3 Advanced Python Features You Should Know

As a Data Scientist, you are already spending most of your time getting your data ready for prime time. Follow these real-world scenarios to learn how to leverage the advanced techniques in Python of list comprehension, Lambda expressions, and the Map function to get the job done faster.



Photo by David Clode on Unsplash.

In this article, I will discuss 3 important features of Python that comes in handy for a data scientist and saves a lot of time. Let’s begin without wasting any time.

 

List & Dict Comprehensions

 

List & Dict Comprehensions are a very powerful tool in Python that comes in handy to make lists. It saves time, easy in syntax, and makes the logic easier as compared to making a list using normal Python for-loop.

Basically, these are used instead of an explicit for-loop with simple logic inside it that appends or does something with a list or dictionary. These are single line and makes the code more readable.

List Comprehensions

Will will see a normal python example first and then will see it’s equivalent using list comprehensions.

Scenario

Let’s say we have a simple dataframe in Pandas with students results in 3 subjects.

In [1]: results = [[10,8,7],[5,4,3],[8,6,9]]

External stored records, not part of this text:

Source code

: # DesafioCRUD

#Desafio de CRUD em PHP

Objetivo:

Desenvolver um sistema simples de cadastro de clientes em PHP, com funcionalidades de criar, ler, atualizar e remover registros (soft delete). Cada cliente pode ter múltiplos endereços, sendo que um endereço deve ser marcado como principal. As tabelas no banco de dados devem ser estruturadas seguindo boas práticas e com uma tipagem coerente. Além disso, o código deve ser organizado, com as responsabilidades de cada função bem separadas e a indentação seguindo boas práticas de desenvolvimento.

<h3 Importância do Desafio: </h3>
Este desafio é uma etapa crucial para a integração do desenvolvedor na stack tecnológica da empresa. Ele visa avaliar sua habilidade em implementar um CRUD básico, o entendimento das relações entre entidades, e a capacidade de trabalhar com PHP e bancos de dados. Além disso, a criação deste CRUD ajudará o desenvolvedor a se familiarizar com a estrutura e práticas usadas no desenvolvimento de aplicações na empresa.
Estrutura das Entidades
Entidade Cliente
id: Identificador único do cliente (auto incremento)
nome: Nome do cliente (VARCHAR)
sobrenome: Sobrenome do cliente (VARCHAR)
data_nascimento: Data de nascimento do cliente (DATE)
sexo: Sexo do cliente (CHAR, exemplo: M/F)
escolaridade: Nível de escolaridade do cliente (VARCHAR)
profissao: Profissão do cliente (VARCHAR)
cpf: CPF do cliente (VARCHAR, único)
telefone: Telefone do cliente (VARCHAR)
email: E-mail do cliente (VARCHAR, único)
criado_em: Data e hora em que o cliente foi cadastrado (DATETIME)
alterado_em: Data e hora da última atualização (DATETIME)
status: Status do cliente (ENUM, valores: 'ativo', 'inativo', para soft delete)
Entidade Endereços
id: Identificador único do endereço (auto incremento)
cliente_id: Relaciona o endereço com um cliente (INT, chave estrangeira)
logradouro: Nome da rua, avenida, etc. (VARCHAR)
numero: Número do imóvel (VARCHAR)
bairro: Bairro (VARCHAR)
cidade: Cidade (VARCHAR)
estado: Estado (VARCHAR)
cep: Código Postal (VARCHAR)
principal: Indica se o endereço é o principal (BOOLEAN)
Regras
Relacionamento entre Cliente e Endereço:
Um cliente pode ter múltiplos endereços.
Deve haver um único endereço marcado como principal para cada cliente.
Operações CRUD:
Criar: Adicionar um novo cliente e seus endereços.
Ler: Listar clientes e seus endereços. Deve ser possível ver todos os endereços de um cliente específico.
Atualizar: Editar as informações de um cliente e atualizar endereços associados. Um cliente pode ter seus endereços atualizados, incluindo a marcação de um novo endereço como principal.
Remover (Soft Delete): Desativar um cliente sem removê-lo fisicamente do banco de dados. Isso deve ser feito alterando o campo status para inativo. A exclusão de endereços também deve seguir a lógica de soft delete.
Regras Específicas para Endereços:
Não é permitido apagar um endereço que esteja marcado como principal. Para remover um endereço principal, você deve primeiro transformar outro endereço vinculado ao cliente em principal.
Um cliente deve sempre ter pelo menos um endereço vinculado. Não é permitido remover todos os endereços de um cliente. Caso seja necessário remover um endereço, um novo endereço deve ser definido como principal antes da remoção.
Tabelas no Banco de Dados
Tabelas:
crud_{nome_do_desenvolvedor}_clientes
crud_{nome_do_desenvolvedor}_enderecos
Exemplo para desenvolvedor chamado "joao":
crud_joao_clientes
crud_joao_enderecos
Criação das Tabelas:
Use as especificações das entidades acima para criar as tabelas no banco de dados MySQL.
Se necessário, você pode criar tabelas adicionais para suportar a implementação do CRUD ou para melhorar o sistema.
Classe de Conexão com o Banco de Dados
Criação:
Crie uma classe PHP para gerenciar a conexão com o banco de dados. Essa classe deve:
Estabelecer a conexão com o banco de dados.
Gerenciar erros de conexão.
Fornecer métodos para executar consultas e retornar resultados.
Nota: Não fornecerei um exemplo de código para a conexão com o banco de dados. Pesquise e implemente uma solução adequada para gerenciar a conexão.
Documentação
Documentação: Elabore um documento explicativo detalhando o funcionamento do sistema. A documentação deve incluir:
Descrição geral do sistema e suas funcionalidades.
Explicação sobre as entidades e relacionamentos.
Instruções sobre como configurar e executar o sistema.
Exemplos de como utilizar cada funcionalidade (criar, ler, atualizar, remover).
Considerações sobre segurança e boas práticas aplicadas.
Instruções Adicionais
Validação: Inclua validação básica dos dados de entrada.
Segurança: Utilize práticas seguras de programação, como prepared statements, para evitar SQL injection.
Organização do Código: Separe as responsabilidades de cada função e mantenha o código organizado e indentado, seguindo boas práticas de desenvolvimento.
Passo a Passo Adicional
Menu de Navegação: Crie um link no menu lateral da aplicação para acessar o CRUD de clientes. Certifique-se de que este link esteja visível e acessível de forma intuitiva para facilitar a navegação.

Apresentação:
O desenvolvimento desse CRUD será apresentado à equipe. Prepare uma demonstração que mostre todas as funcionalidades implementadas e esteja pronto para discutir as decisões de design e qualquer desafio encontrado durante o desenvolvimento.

In [2]: results = pd.DataFrame(results, columns=['Maths','English','Science'])

 

And if we print it,

In [5]: results

Out[5]:
   Maths  English  Science
0     10        8        7
1      5        4        3
2      8        6        9

 

Now let’s say we want to make a list with maximum marks of each subject, i.e., that list should be equal to [10,8,9] because these are maximum marks of each subject.

Python Code

In [7]: maxlist = []

In [8]: for i in results:
   ...:     maxlist.append(max(results[i]))

 

And, if we print it,

In [9]: maxlist

Out[9]: [10, 8, 9]

 

Using List Comprehensions

The basic syntax for a list comprehension is

[varname for varname in iterableName]

 

Here we can do anything with varname to modify it.

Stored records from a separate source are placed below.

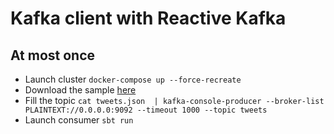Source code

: # Kafka client with Reactive Kafka

## At most once

 - Launch cluster `docker-compose up --force-recreate`
 - Download the sample [here](https://s3-eu-west-1.amazonaws.com/static.tabmo.io/jobs/dataeng/tweets.json)
 - Fill the topic `cat tweets.json  | kafka-console-producer --broker-list PLAINTEXT://0.0.0.0:9092 --timeout 1000 --topic tweets `
 - Launch consumer `sbt run`

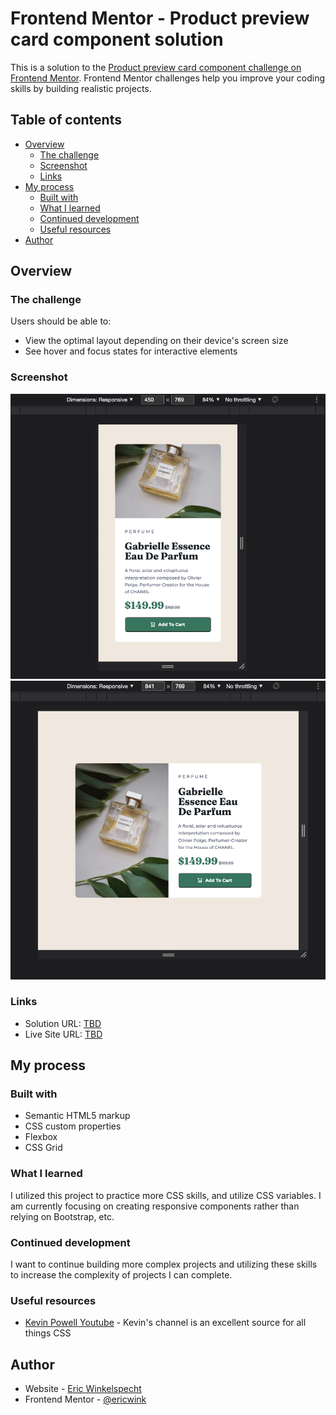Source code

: # Frontend Mentor - Product preview card component solution

This is a solution to the [Product preview card component challenge on Frontend Mentor](https://www.frontendmentor.io/challenges/product-preview-card-component-GO7UmttRfa). Frontend Mentor challenges help you improve your coding skills by building realistic projects.

## Table of contents

- [Overview](#overview)
  - [The challenge](#the-challenge)
  - [Screenshot](#screenshot)
  - [Links](#links)
- [My process](#my-process)
  - [Built with](#built-with)
  - [What I learned](#what-i-learned)
  - [Continued development](#continued-development)
  - [Useful resources](#useful-resources)
- [Author](#author)

## Overview

### The challenge

Users should be able to:

- View the optimal layout depending on their device's screen size
- See hover and focus states for interactive elements

### Screenshot

![Mobile Solution](./images/solution-mobile.png "Mobile Solution")
![Desktop Solution](./images/solution-desktop.png "Desktop Solution")

### Links

- Solution URL: [TBD](#)
- Live Site URL: [TBD](#)

## My process

### Built with

- Semantic HTML5 markup
- CSS custom properties
- Flexbox
- CSS Grid

### What I learned

I utilized this project to practice more CSS skills, and utilize CSS variables. I am currently focusing on creating responsive components rather than relying on Bootstrap, etc.

### Continued development

I want to continue building more complex projects and utilizing these skills to increase the complexity of projects I can complete.

### Useful resources

- [Kevin Powell Youtube](https://www.youtube.com/kepowob) - Kevin's channel is an excellent source for all things CSS

## Author

- Website - [Eric Winkelspecht](https://github.com/ericwink/)
- Frontend Mentor - [@ericwink](https://www.frontendmentor.io/profile/ericwink)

In our case, our list comprehension would be

In [27]:maxlist = [max(results[i]) for i in results]

 

And our output would be

Out[27]: [10, 8, 9]

 

Do you see how it resembles our Python code? We were appending max(results[i]) in maxlist inside the loop in normal Python code, here we are not appending it, but anything you want to append should the first argument in the list comprehension. So now I can rewrite the basic syntax as

newlist = [whatYouwantToAppend for anything in anyIterable]

 

Hence, in our examples, we wanted to append the maximum of each row in a dataframe, i.e., max(results[i]) so we used

[max(results[i]) for i in results]

 

Dictionary Comprehension

Similarly, we use the same idea for dictionary comprehension. Basic syntax normally used is

{key, value for key, value in anyIterable}

 

For example, let’s say that I have a dummy table for the English alphabet,

df = 
{0: 'A',
 1: 'B',
 2: 'C',
 3: 'D',
 4: 'E',
 5: 'F',
 6: 'G',
 7: 'H',
 8: 'I',
 9: 'J',
 10: 'K',
 11: 'L',
 12: 'M',
 13: 'N',
 14: 'O',
 15: 'P',
 16: 'Q',
 17: 'R',
 18: 'S',
 19: 'T',
 20: 'U',
 21: 'V',
 22: 'W',
 23: 'X',
 24: 'Y',
 25: 'Z'}

 

Now, if we want to use numbers (0–25) as our values of the dictionary because a machine learning model can only process numbers, and we want to feed the dictionary values, w need to swap the keys and values of a dictionary. The easiest way to swap the keys and values in the dictionary is using dict comprehension.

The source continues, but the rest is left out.